Judicial activism was alive and well in Australia at that time, and it did not take long before the extension of liability created by Hedley Byrne was established in this country.[31] Relishing the task in front of the Court, Barwick CJ declared that “the matter so far as this Court is concerned is free of binding authority” and “the Court’s task is therefore to declare the common law in this respect for Australia.”[32] Like Lord Reid, the Chief Justice rejected as inappropriate, the Donoghue test to ascertain the existence of a duty of care and, although he denied it, it seems to me, with respect, that the Chief Justice resorted to categorisation of circumstances in which a duty of care would arise, just as was done in the case of personal injuries and injuries to property in the pre-Donoghue days.[33] When Evatt’s Case got to the Privy Council,[34] their Lordships thought it necessary to refine Hedley Byrne a little. Again, I respectfully contend, without resort to legal principle, the advice to Her Majesty was that before the duty of care arose in the case of words spoken, it was necessary that the party giving the advice “carry on the business or profession of giving advice or information of the kind sought”[35] or in some other way lets it be known that he has special skill in the field in question.[36]

Curiously, the House of Lords in Hedley Byrne paid scant attention to the proposition that the law had long denied recovery of pure economic loss arising out of a negligent act. One would have thought that if Hedley Byrne was all about the development and application of legal principle, there would have been considerable discussion about this long standing proposition as fundamental to the Donoghue principle was confinement of losses to those arising out of damage to property and injury to the person.

All of that is now history. As those in the insurance industry know so well, what was not a breach of the civil law a little more than 30 years ago is now responsible for some of the biggest claims in history. Were he alive today, no doubt my Professor of law would be teaching today’s student that in the case of negligent misstatement, the relational test that emerged from Ms Donoghue’s bottle of ginger beer is not sufficient to establish a duty of care, and that more needs to be shown to create the requisite proximity.

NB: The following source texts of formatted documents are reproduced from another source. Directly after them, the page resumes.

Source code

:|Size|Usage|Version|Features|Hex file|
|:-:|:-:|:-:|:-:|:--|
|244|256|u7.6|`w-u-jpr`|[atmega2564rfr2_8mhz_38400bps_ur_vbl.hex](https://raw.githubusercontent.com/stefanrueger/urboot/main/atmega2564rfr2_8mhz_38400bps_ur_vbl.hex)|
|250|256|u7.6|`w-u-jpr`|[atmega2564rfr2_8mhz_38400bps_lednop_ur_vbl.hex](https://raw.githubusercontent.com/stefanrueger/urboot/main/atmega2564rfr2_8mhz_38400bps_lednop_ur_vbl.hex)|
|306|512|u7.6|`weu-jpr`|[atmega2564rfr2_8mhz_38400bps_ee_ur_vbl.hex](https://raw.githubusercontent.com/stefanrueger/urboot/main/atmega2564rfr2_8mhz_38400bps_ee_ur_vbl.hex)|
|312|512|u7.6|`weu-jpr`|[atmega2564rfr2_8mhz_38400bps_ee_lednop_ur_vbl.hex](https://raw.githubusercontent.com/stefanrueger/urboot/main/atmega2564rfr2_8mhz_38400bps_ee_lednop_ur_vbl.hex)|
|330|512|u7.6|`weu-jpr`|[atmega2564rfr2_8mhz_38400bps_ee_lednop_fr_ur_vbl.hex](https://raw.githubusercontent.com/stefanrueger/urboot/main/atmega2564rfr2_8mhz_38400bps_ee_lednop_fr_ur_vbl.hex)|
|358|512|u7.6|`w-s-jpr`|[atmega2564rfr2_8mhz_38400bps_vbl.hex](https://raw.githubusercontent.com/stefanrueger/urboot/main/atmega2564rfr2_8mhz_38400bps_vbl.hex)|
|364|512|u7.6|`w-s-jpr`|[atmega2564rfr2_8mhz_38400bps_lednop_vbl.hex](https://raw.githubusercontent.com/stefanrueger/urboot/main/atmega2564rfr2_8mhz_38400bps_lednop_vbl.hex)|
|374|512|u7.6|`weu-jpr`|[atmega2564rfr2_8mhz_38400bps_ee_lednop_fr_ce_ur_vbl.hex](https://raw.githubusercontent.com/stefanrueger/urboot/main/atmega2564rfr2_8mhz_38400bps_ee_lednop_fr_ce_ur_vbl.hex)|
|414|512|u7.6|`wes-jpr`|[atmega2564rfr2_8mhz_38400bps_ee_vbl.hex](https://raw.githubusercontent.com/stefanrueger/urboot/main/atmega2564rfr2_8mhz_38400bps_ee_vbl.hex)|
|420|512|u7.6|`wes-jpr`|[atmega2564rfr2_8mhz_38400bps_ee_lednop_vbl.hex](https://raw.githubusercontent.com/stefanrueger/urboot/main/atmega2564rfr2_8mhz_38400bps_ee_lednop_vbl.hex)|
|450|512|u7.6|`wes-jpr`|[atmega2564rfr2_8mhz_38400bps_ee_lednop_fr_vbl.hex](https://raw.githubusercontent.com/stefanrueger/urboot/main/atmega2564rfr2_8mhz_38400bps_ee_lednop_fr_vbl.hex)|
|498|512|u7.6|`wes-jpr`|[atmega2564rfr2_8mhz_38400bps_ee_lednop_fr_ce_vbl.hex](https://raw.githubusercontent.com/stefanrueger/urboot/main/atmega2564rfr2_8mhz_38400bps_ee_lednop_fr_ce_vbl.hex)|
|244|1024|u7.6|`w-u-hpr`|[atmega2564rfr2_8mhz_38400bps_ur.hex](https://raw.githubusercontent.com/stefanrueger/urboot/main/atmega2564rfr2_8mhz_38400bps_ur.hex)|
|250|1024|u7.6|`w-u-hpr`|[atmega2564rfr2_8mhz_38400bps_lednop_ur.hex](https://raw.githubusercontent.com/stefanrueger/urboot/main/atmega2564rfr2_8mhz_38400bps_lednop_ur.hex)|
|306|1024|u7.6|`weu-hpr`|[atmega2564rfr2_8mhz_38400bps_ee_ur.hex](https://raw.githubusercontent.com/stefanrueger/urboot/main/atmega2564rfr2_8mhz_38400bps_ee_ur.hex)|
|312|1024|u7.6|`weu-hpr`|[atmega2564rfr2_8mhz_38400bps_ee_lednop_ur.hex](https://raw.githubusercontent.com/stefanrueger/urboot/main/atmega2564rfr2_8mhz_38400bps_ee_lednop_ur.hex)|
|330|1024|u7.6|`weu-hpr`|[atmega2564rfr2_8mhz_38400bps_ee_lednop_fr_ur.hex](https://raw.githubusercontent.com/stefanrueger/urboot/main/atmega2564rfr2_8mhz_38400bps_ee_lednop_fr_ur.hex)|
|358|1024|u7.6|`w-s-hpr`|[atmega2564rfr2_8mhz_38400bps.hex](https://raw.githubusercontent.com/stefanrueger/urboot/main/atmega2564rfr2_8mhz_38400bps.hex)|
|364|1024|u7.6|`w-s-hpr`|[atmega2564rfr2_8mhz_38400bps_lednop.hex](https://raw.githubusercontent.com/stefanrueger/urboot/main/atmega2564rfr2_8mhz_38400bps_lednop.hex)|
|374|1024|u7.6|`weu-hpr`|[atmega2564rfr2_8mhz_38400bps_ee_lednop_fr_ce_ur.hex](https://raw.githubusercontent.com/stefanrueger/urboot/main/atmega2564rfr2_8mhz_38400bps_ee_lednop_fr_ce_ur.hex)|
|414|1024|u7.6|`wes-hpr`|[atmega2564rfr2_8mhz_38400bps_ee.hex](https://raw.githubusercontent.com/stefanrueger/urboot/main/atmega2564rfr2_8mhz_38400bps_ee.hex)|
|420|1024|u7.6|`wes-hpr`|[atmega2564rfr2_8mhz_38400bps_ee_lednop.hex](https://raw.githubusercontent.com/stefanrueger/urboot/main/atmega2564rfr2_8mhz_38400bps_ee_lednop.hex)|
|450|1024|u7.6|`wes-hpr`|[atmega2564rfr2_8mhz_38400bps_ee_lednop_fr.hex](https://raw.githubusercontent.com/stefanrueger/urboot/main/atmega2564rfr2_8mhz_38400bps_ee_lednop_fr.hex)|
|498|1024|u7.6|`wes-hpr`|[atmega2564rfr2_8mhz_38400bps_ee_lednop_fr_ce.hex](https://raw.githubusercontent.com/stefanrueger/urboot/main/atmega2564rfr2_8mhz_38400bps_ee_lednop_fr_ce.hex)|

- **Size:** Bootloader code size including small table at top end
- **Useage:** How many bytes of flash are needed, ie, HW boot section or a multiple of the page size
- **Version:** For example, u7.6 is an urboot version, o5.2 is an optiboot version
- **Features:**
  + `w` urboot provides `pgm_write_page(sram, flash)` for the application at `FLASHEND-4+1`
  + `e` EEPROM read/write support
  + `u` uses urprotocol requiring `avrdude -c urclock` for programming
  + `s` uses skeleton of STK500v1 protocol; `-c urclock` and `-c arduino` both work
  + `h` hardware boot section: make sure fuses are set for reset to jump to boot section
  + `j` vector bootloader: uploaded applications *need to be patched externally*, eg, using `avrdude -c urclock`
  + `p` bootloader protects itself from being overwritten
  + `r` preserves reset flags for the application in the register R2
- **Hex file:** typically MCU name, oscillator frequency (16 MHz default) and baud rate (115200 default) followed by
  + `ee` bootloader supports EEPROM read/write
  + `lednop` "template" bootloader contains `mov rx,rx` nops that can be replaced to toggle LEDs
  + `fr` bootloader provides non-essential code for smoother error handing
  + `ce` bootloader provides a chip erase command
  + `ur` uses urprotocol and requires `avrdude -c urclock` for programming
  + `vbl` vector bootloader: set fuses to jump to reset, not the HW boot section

In this respect, he would also probably point out to his students that the broad brush of Lord Atkin in Hedley Byrne has been clipped somewhat for fear of imposing a crippling burden on the profession. He would be right to do so.[37] However, experience of appellate activism over the last two decades of my life would have warned my Professor against treating his lecture notes to that effect as “settled law” for there are just about as many different opinions in the High Court today (or rather yesterday) as there are justices, with respect to the true basis for limiting liability for the spoken word.[38]

Is there any “principle” underlying policy? Why should the manufacturer of a defective article have a duty of care to all those whom he ought to have foreseen might suffer injury, but an auditor’s liability is limited to those cases where there has been an assumption of liability or there was an intention to induce reliance?[39] According to Professor Flemming:[40]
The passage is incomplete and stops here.